[Stored data]

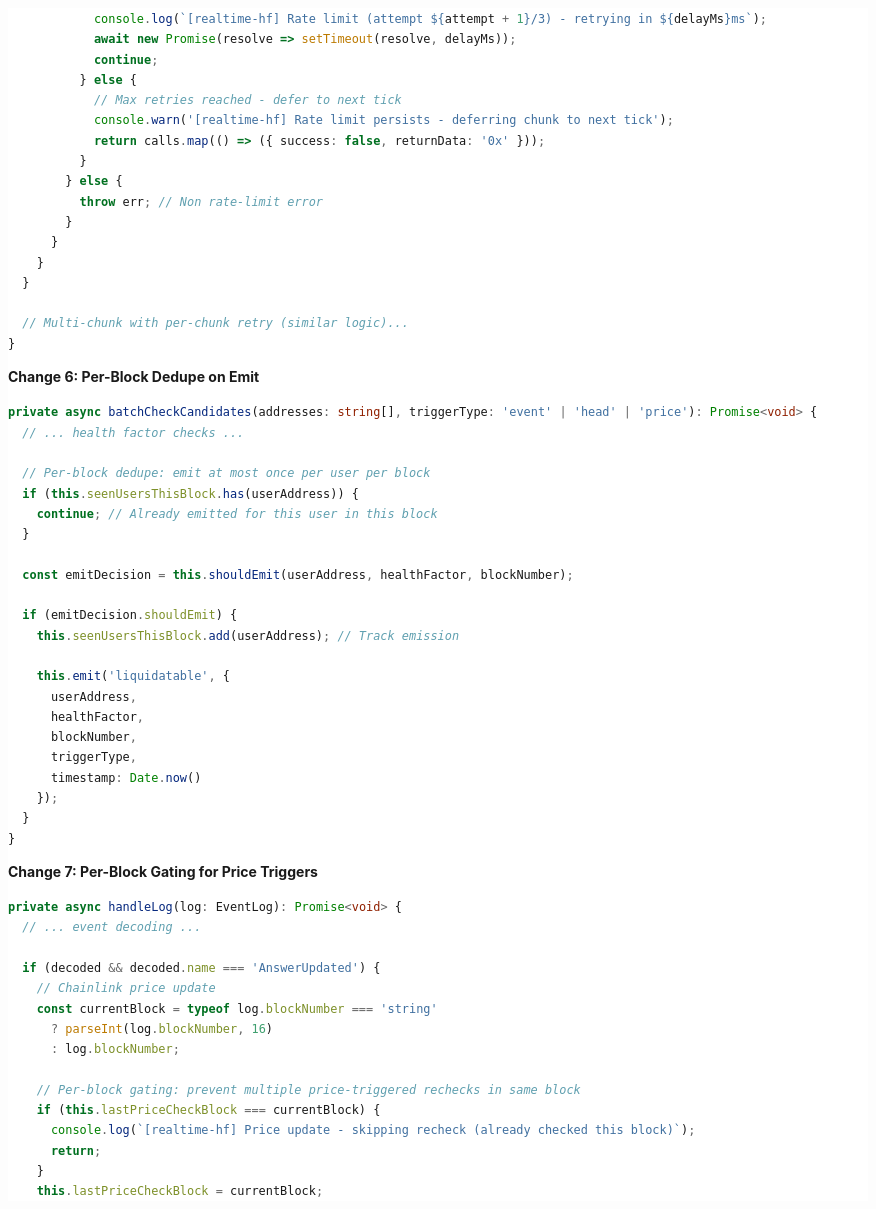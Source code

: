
 ```typescript
            console.log(`[realtime-hf] Rate limit (attempt ${attempt + 1}/3) - retrying in ${delayMs}ms`);
            await new Promise(resolve => setTimeout(resolve, delayMs));
            continue;
          } else {
            // Max retries reached - defer to next tick
            console.warn('[realtime-hf] Rate limit persists - deferring chunk to next tick');
            return calls.map(() => ({ success: false, returnData: '0x' }));
          }
        } else {
          throw err; // Non rate-limit error
        }
      }
    }
  }
  
  // Multi-chunk with per-chunk retry (similar logic)...
}
```

**Change 6: Per-Block Dedupe on Emit**
```typescript
private async batchCheckCandidates(addresses: string[], triggerType: 'event' | 'head' | 'price'): Promise<void> {
  // ... health factor checks ...
  
  // Per-block dedupe: emit at most once per user per block
  if (this.seenUsersThisBlock.has(userAddress)) {
    continue; // Already emitted for this user in this block
  }
  
  const emitDecision = this.shouldEmit(userAddress, healthFactor, blockNumber);
  
  if (emitDecision.shouldEmit) {
    this.seenUsersThisBlock.add(userAddress); // Track emission
    
    this.emit('liquidatable', {
      userAddress,
      healthFactor,
      blockNumber,
      triggerType,
      timestamp: Date.now()
    });
  }
}
```

**Change 7: Per-Block Gating for Price Triggers**
```typescript
private async handleLog(log: EventLog): Promise<void> {
  // ... event decoding ...
  
  if (decoded && decoded.name === 'AnswerUpdated') {
    // Chainlink price update
    const currentBlock = typeof log.blockNumber === 'string' 
      ? parseInt(log.blockNumber, 16) 
      : log.blockNumber;
    
    // Per-block gating: prevent multiple price-triggered rechecks in same block
    if (this.lastPriceCheckBlock === currentBlock) {
      console.log(`[realtime-hf] Price update - skipping recheck (already checked this block)`);
      return;
    }
    this.lastPriceCheckBlock = currentBlock;
```
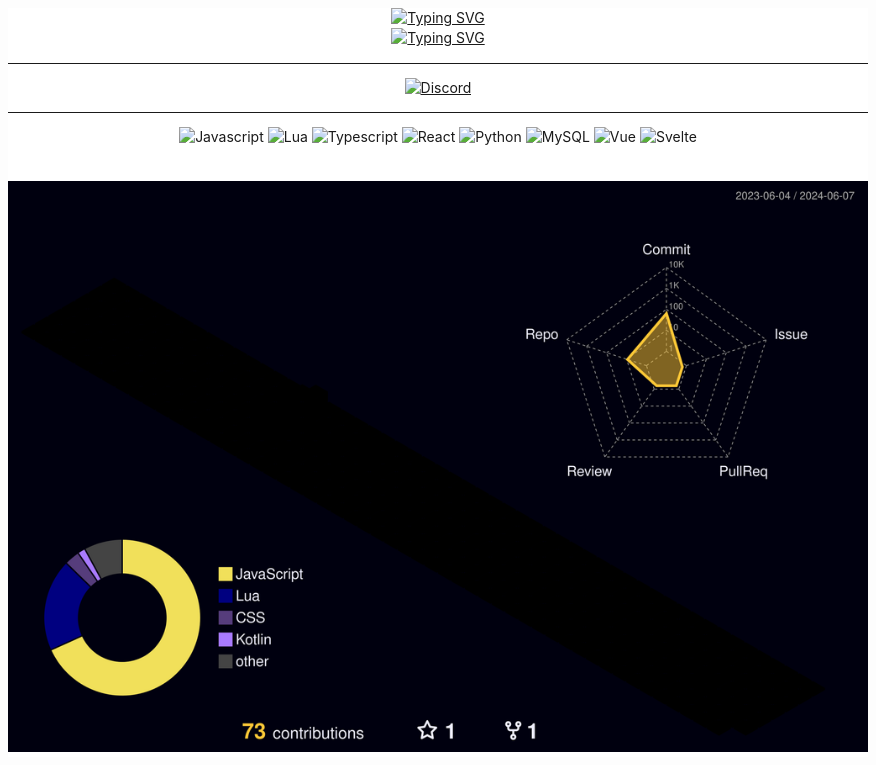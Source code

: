 <div align="center">
        <a href="https://git.io/typing-svg"><img src="https://readme-typing-svg.herokuapp.com?font=Fira+Code&pause=1000&color=722DFF&center=true&vCenter=true&random=false&width=435&lines=Fullstack+Developer" alt="Typing SVG" /></a>
</div>
<div align="center">
        <a href="https://git.io/typing-svg"><img src="https://readme-typing-svg.herokuapp.com?font=Fira+Code&pause=1000&color=722DFF&center=true&vCenter=true&random=false&width=435&lines=Experienced+FiveM+Developer" alt="Typing SVG" /></a>
</div>
<hr>
<div align="center">
        <a href="https://discord.gg/4ys65jMvnF" alt="Discord" title="Primordial Studio"><img style="height: 3vh;" src="https://zupimages.net/up/24/19/uwcr.png" alt="Discord" /></a>
</div>
<hr>

<div align="center">
        <img style="height: 5vh;" alt="Javascript" src="https://zupimages.net/up/24/19/6l1h.png"></a>
        <img style="height: 5vh;" alt="Lua" src="https://zupimages.net/up/24/19/st1o.png"></a>
        <img style="height: 5vh;" alt="Typescript" src="https://zupimages.net/up/24/19/lt9p.png"></a>
        <img style="height: 5vh;" alt="React" src="https://zupimages.net/up/24/19/cusf.png"></a>
        <img style="height: 5vh;" alt="Python" src="https://zupimages.net/up/22/50/i64x.png"></a>
        <img style="height: 5vh;" alt="MySQL" src="https://zupimages.net/up/24/19/m4fr.png"></a>
        <img style="height: 5vh;" alt="Vue" src="https://zupimages.net/up/24/19/dc51.png"></a>
        <img style="height: 5vh;" alt="Svelte" src="https://zupimages.net/up/21/44/tuu0.png"></a>
</div>
</br>

![profile-3d](./profile-3d-contrib/profile-night-rainbow.svg)
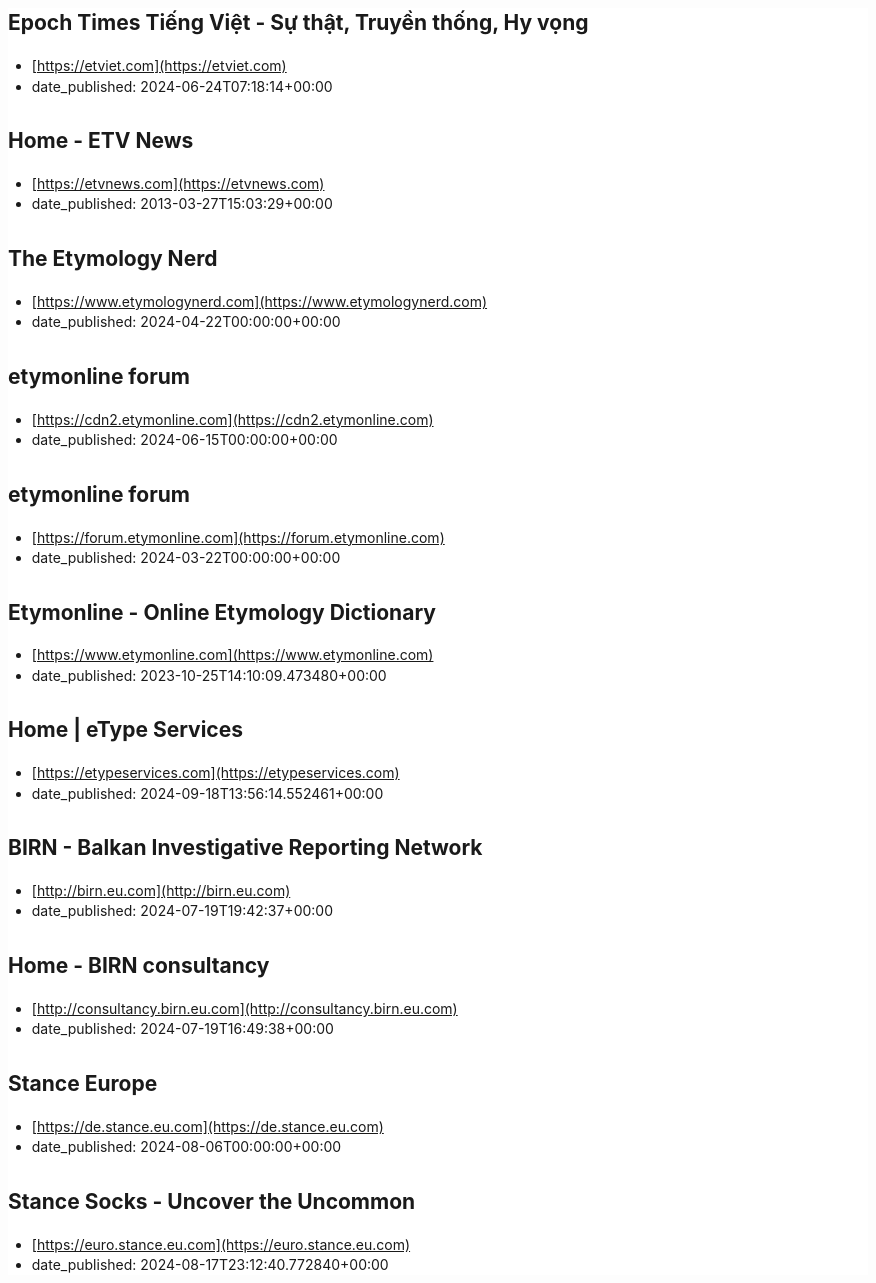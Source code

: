  ## Epoch Times Tiếng Việt - Sự thật, Truyền thống, Hy vọng
 - [https://etviet.com](https://etviet.com)
 - date_published: 2024-06-24T07:18:14+00:00

 ## Home - ETV News
 - [https://etvnews.com](https://etvnews.com)
 - date_published: 2013-03-27T15:03:29+00:00

 ## The Etymology Nerd
 - [https://www.etymologynerd.com](https://www.etymologynerd.com)
 - date_published: 2024-04-22T00:00:00+00:00

 ## etymonline forum
 - [https://cdn2.etymonline.com](https://cdn2.etymonline.com)
 - date_published: 2024-06-15T00:00:00+00:00

 ## etymonline forum
 - [https://forum.etymonline.com](https://forum.etymonline.com)
 - date_published: 2024-03-22T00:00:00+00:00

 ## Etymonline - Online Etymology Dictionary
 - [https://www.etymonline.com](https://www.etymonline.com)
 - date_published: 2023-10-25T14:10:09.473480+00:00

 ## Home | eType Services
 - [https://etypeservices.com](https://etypeservices.com)
 - date_published: 2024-09-18T13:56:14.552461+00:00

 ## BIRN - Balkan Investigative Reporting Network
 - [http://birn.eu.com](http://birn.eu.com)
 - date_published: 2024-07-19T19:42:37+00:00

 ## Home - BIRN consultancy
 - [http://consultancy.birn.eu.com](http://consultancy.birn.eu.com)
 - date_published: 2024-07-19T16:49:38+00:00

 ## Stance Europe
 - [https://de.stance.eu.com](https://de.stance.eu.com)
 - date_published: 2024-08-06T00:00:00+00:00

 ## Stance Socks - Uncover the Uncommon
 - [https://euro.stance.eu.com](https://euro.stance.eu.com)
 - date_published: 2024-08-17T23:12:40.772840+00:00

- [ASSIGNED TASK]: Each record above is to be copied out exactly; its pictures are not.

- [ANSWER TO THE EXERCISE]:
Source code

:
 ```typescript
            console.log(`[realtime-hf] Rate limit (attempt ${attempt + 1}/3) - retrying in ${delayMs}ms`);
            await new Promise(resolve => setTimeout(resolve, delayMs));
            continue;
          } else {
            // Max retries reached - defer to next tick
            console.warn('[realtime-hf] Rate limit persists - deferring chunk to next tick');
            return calls.map(() => ({ success: false, returnData: '0x' }));
          }
        } else {
          throw err; // Non rate-limit error
        }
      }
    }
  }
  
  // Multi-chunk with per-chunk retry (similar logic)...
}
```

**Change 6: Per-Block Dedupe on Emit**
```typescript
private async batchCheckCandidates(addresses: string[], triggerType: 'event' | 'head' | 'price'): Promise<void> {
  // ... health factor checks ...
  
  // Per-block dedupe: emit at most once per user per block
  if (this.seenUsersThisBlock.has(userAddress)) {
    continue; // Already emitted for this user in this block
  }
  
  const emitDecision = this.shouldEmit(userAddress, healthFactor, blockNumber);
  
  if (emitDecision.shouldEmit) {
    this.seenUsersThisBlock.add(userAddress); // Track emission
    
    this.emit('liquidatable', {
      userAddress,
      healthFactor,
      blockNumber,
      triggerType,
      timestamp: Date.now()
    });
  }
}
```

**Change 7: Per-Block Gating for Price Triggers**
```typescript
private async handleLog(log: EventLog): Promise<void> {
  // ... event decoding ...
  
  if (decoded && decoded.name === 'AnswerUpdated') {
    // Chainlink price update
    const currentBlock = typeof log.blockNumber === 'string' 
      ? parseInt(log.blockNumber, 16) 
      : log.blockNumber;
    
    // Per-block gating: prevent multiple price-triggered rechecks in same block
    if (this.lastPriceCheckBlock === currentBlock) {
      console.log(`[realtime-hf] Price update - skipping recheck (already checked this block)`);
      return;
    }
    this.lastPriceCheckBlock = currentBlock;
```
Source code

: <div align="center">
        <a href="https://git.io/typing-svg"><img src="https://readme-typing-svg.herokuapp.com?font=Fira+Code&pause=1000&color=722DFF&center=true&vCenter=true&random=false&width=435&lines=Fullstack+Developer" alt="Typing SVG" /></a>
</div>
<div align="center">
        <a href="https://git.io/typing-svg"><img src="https://readme-typing-svg.herokuapp.com?font=Fira+Code&pause=1000&color=722DFF&center=true&vCenter=true&random=false&width=435&lines=Experienced+FiveM+Developer" alt="Typing SVG" /></a>
</div>
<hr>
<div align="center">
        <a href="https://discord.gg/4ys65jMvnF" alt="Discord" title="Primordial Studio"><img style="height: 3vh;" src="https://zupimages.net/up/24/19/uwcr.png" alt="Discord" /></a>
</div>
<hr>

<div align="center">
        <img style="height: 5vh;" alt="Javascript" src="https://zupimages.net/up/24/19/6l1h.png"></a>
        <img style="height: 5vh;" alt="Lua" src="https://zupimages.net/up/24/19/st1o.png"></a>
        <img style="height: 5vh;" alt="Typescript" src="https://zupimages.net/up/24/19/lt9p.png"></a>
        <img style="height: 5vh;" alt="React" src="https://zupimages.net/up/24/19/cusf.png"></a>
        <img style="height: 5vh;" alt="Python" src="https://zupimages.net/up/22/50/i64x.png"></a>
        <img style="height: 5vh;" alt="MySQL" src="https://zupimages.net/up/24/19/m4fr.png"></a>
        <img style="height: 5vh;" alt="Vue" src="https://zupimages.net/up/24/19/dc51.png"></a>
        <img style="height: 5vh;" alt="Svelte" src="https://zupimages.net/up/21/44/tuu0.png"></a>
</div>
</br>

![profile-3d](./profile-3d-contrib/profile-night-rainbow.svg)
Source code

:  ## Epoch Times Tiếng Việt - Sự thật, Truyền thống, Hy vọng
 - [https://etviet.com](https://etviet.com)
 - date_published: 2024-06-24T07:18:14+00:00

 ## Home - ETV News
 - [https://etvnews.com](https://etvnews.com)
 - date_published: 2013-03-27T15:03:29+00:00

 ## The Etymology Nerd
 - [https://www.etymologynerd.com](https://www.etymologynerd.com)
 - date_published: 2024-04-22T00:00:00+00:00

 ## etymonline forum
 - [https://cdn2.etymonline.com](https://cdn2.etymonline.com)
 - date_published: 2024-06-15T00:00:00+00:00

 ## etymonline forum
 - [https://forum.etymonline.com](https://forum.etymonline.com)
 - date_published: 2024-03-22T00:00:00+00:00

 ## Etymonline - Online Etymology Dictionary
 - [https://www.etymonline.com](https://www.etymonline.com)
 - date_published: 2023-10-25T14:10:09.473480+00:00

 ## Home | eType Services
 - [https://etypeservices.com](https://etypeservices.com)
 - date_published: 2024-09-18T13:56:14.552461+00:00

 ## BIRN - Balkan Investigative Reporting Network
 - [http://birn.eu.com](http://birn.eu.com)
 - date_published: 2024-07-19T19:42:37+00:00

 ## Home - BIRN consultancy
 - [http://consultancy.birn.eu.com](http://consultancy.birn.eu.com)
 - date_published: 2024-07-19T16:49:38+00:00

 ## Stance Europe
 - [https://de.stance.eu.com](https://de.stance.eu.com)
 - date_published: 2024-08-06T00:00:00+00:00

 ## Stance Socks - Uncover the Uncommon
 - [https://euro.stance.eu.com](https://euro.stance.eu.com)
 - date_published: 2024-08-17T23:12:40.772840+00:00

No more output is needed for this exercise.